When the line with "5. 在实际的画图中，可以通" appears below, start repeating lines exactly, and keep going through the line with "不会画场景，不一定是真的不会"; add nothing outside that span.

##### Data for this task

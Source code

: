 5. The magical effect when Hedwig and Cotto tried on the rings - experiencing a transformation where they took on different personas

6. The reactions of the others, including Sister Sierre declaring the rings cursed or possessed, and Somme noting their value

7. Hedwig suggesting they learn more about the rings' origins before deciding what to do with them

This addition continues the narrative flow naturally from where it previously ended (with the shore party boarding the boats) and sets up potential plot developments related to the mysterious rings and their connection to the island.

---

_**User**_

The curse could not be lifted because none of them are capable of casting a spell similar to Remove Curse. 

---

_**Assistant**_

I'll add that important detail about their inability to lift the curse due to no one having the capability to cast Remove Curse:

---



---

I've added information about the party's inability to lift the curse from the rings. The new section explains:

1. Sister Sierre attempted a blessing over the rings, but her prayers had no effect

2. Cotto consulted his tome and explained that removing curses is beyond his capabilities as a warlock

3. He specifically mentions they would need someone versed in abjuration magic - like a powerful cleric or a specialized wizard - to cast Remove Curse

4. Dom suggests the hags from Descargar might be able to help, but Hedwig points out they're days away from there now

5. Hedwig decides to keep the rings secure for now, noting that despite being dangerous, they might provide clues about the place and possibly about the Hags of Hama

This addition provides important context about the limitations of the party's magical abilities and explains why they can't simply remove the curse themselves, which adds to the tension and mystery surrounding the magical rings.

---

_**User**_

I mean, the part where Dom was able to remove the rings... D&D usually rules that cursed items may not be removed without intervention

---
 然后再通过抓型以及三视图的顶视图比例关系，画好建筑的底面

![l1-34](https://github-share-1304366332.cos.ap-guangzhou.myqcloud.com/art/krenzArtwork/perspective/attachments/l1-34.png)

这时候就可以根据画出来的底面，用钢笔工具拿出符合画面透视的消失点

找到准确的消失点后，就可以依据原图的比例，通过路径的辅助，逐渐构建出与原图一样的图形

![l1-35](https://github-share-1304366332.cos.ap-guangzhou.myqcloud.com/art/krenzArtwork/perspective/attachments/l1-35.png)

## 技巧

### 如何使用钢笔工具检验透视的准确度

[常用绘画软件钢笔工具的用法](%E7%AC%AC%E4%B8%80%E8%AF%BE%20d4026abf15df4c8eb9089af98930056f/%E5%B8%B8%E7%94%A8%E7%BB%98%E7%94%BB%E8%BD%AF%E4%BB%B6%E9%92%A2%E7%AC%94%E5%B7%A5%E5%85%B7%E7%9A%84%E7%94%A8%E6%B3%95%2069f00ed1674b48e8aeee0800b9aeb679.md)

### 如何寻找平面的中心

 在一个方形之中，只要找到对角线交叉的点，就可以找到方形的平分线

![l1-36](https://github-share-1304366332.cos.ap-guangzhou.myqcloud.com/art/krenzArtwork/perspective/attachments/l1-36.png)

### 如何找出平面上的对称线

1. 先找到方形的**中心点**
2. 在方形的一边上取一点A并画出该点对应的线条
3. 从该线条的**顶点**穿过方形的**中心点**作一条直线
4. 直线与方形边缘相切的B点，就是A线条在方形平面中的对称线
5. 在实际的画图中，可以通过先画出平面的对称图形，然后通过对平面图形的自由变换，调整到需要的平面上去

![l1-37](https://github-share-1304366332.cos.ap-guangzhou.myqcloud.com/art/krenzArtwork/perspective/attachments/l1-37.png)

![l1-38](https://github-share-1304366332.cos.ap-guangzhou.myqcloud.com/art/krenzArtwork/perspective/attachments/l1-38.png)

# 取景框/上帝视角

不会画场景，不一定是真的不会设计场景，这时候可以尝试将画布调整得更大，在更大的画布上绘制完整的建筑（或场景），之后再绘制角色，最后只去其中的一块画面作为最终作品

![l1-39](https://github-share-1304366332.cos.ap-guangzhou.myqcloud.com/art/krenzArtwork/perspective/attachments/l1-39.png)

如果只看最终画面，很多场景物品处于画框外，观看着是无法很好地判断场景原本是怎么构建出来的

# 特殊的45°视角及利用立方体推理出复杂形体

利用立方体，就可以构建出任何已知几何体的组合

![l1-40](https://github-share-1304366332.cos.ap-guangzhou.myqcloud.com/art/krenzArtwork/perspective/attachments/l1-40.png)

##########

» **Response below**
5. 在实际的画图中，可以通过先画出平面的对称图形，然后通过对平面图形的自由变换，调整到需要的平面上去

![l1-37](https://github-share-1304366332.cos.ap-guangzhou.myqcloud.com/art/krenzArtwork/perspective/attachments/l1-37.png)

![l1-38](https://github-share-1304366332.cos.ap-guangzhou.myqcloud.com/art/krenzArtwork/perspective/attachments/l1-38.png)

# 取景框/上帝视角

不会画场景，不一定是真的不会设计场景，这时候可以尝试将画布调整得更大，在更大的画布上绘制完整的建筑（或场景），之后再绘制角色，最后只去其中的一块画面作为最终作品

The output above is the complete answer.